Sérgio Roxo, Luís Lima, Cleide Carvalho e Alessandro Giannini

08/04/2018

 

 

Petista se torna o primeiro ex—presidente & ser condenado e preso por corrupção no país

 

Vinte e seis horas depois do horário definido pelo juiz Sergio Moro e sua sentença, tempo em que se manteve entrincheirado no Sindicato dos Metalúrgicos, o expresidente Luiz Inácio Lula da Silva deixou a pé o prédio, em São Bernardo do Campo, cercado por apoiadores e se entregou à Polícia Federal. O ex-líder sindical que despontou na ditadura, governou o país duas vezes, atravessou o escândalo do mensalão e foi condenado, este ano, na Lava-Jato, tornou-se o primeiro ex-presidente a ser preso por corrupção.

A prisão ocorreu quando o petista entrou num veículo que o levaria para o aeroporto de Congonhas, de onde partiria para Curitiba. Lula foi condenado a 12 anos e um mês de prisão pelos crimes de corrupção e lavagem de dinheiro no caso do tríplex do Guarujá (SP). No fim da noite de ontem, às 22h30m, Lula chegou à superintendência da Polícia Federal de Curitiba, onde ficará preso sozinho num espaço de 15 metros quadrados, separado de outros 20 presos. Apoiadores do petista protestaram em frente à sede da PF, enquanto manifestantes favoráveis à prisão soltaram fogos.

TENSÃO ATÉ A ENTREGA

O juiz Sergio Moro determinou que ele se entregasse até as 17h da última sexta-feira, prazo descumprido pelo petista, que ocupou a sede do sindicato, seu berço político, desde quinta-feira. Lula anunciou em um discurso ora emocionado, ora indignado, na tarde de ontem, que se entregaria. Era 16h57m, quando Lula saiu por uma escada alternativa na garagem do sindicato.

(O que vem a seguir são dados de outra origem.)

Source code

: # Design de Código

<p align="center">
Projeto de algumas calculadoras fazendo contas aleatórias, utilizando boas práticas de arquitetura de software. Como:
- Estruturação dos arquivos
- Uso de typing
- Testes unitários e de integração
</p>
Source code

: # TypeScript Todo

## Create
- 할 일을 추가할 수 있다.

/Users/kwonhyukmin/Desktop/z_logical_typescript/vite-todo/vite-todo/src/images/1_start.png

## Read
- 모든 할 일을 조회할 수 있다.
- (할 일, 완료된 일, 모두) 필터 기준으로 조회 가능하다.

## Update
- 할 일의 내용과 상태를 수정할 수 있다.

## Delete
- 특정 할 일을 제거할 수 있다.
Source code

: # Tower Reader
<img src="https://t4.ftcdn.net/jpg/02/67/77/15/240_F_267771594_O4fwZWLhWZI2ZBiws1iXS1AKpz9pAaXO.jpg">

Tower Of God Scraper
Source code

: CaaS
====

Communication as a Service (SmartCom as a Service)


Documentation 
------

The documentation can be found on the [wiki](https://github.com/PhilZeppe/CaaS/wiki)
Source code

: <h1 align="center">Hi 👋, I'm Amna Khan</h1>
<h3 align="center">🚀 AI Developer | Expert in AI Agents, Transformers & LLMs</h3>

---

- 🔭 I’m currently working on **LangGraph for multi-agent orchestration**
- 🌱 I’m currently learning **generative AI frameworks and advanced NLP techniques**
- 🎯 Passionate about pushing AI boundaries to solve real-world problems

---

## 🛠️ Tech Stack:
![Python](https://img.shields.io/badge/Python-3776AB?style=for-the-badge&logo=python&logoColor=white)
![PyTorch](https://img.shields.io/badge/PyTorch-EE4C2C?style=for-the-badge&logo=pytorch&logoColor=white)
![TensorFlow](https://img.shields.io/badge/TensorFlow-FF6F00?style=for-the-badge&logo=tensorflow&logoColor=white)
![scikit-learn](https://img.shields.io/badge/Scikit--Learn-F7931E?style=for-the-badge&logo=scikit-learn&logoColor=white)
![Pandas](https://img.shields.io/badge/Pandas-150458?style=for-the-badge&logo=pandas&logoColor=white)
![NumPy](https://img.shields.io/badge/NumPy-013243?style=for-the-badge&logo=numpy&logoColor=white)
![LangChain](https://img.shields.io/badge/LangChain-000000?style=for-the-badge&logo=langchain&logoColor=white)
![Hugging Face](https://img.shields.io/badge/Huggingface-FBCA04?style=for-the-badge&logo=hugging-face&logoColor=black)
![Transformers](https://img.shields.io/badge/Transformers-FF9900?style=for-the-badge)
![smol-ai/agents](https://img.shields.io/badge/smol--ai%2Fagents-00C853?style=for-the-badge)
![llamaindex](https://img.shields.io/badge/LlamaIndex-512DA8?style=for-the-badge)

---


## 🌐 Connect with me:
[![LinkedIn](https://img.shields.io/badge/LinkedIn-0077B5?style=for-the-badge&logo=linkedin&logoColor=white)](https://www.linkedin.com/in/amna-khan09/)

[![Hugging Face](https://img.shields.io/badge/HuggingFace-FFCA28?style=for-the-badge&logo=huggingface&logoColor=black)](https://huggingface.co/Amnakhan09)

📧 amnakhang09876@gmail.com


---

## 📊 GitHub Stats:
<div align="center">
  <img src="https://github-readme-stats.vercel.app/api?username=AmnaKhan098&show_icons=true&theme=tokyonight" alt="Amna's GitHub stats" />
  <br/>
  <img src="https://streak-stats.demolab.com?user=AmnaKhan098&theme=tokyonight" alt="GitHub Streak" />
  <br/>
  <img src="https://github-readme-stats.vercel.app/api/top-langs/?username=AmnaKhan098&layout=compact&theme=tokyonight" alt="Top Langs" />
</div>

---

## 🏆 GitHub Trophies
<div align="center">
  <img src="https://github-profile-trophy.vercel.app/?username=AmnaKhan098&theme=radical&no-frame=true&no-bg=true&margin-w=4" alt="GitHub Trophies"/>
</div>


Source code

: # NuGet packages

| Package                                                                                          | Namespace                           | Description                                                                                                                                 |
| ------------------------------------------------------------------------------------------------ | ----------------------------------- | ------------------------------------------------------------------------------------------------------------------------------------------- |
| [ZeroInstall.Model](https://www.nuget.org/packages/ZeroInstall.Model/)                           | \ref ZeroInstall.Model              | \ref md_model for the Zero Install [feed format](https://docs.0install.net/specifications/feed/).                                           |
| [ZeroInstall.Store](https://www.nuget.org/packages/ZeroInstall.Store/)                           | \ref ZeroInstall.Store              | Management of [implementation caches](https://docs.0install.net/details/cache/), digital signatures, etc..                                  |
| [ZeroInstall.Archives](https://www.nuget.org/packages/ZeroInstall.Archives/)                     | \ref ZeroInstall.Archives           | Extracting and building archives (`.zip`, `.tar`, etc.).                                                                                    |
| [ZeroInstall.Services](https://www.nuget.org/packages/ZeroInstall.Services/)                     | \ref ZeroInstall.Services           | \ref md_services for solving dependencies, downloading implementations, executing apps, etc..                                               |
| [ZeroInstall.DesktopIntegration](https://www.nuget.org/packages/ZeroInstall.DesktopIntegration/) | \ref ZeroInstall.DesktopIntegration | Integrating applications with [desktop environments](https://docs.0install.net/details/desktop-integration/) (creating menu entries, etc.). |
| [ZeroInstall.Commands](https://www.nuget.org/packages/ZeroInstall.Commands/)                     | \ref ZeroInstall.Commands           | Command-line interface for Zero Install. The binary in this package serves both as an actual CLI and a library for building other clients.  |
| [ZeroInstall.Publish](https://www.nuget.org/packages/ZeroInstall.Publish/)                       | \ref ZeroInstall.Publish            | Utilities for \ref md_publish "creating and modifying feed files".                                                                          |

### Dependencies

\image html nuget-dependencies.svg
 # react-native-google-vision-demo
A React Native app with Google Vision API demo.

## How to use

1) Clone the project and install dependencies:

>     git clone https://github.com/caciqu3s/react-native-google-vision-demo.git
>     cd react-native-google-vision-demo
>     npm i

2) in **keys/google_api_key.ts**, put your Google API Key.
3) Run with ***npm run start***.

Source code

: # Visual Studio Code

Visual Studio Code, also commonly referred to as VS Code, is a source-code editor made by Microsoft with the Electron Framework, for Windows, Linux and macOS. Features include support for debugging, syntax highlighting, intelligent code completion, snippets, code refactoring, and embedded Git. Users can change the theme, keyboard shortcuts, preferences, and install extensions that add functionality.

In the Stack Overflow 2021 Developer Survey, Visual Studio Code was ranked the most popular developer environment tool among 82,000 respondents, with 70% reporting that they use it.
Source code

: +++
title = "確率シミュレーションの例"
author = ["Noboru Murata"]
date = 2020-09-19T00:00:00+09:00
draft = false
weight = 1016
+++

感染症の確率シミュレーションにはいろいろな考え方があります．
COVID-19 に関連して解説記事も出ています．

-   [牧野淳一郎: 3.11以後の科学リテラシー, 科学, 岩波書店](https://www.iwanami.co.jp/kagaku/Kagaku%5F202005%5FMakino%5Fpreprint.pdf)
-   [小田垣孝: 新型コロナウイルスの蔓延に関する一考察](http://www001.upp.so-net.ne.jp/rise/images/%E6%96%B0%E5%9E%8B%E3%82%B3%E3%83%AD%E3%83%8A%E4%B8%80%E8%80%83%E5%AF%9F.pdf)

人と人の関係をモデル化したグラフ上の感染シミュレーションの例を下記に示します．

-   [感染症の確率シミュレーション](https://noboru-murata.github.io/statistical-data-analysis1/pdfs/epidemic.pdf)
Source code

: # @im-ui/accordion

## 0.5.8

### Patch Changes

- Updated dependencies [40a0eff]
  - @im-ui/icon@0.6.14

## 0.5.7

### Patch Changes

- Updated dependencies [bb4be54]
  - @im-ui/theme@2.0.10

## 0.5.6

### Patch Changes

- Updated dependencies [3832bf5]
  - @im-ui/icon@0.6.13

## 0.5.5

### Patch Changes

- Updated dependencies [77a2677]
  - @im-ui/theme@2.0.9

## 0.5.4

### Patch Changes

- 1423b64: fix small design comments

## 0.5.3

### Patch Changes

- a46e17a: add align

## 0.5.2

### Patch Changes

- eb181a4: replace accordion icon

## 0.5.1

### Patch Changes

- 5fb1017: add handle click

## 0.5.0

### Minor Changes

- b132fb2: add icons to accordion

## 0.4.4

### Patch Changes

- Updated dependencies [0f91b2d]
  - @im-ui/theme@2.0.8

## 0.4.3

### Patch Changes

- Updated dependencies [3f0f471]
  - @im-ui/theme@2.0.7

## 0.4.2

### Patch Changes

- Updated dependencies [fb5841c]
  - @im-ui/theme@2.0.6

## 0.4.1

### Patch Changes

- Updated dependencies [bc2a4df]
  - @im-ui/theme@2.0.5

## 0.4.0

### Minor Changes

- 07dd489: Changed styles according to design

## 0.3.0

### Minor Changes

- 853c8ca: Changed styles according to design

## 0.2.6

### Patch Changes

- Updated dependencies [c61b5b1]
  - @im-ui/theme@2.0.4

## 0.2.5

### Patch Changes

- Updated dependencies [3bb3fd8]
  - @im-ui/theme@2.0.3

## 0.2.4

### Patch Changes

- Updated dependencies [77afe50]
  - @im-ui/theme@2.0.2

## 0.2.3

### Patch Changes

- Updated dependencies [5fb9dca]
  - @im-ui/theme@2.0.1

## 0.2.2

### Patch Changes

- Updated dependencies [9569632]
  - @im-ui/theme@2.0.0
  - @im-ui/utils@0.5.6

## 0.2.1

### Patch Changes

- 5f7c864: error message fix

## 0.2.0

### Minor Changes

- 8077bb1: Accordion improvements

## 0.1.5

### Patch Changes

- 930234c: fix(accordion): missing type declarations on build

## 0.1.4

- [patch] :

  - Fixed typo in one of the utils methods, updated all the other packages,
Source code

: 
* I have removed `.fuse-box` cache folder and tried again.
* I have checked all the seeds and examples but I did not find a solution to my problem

Cercado por seguranças e vestindo um terno cinza, ele acenou para os seus apoiadores e entrou num Corolla prata da direção do PT. Os manifestantes cercaram o veículo. Diante do impasse, o líder petista acabou descendo do carro e voltando para o prédio do sindicato pela mesma escada. Antes de entrar na escada, acenou e sorriu. Os outros dois portões da garagem também haviam sido trancados pelos apoiadores.

A presidente do partido, Gleisi Hoffmann, subiu no carro de som e informou à militância que uma resistência teria consequência jurídica para o petista, mas que deixou a eles a responsabilidade de seguir ou não com o ato. Líderes do PT chegaram a colocar em votação qual deveria ser a atitude do grupo em relação à saída de Lula. Logo depois, no entanto, o ex-presidente deixou o local caminhando entre os militantes para, então, subir no carro da polícia.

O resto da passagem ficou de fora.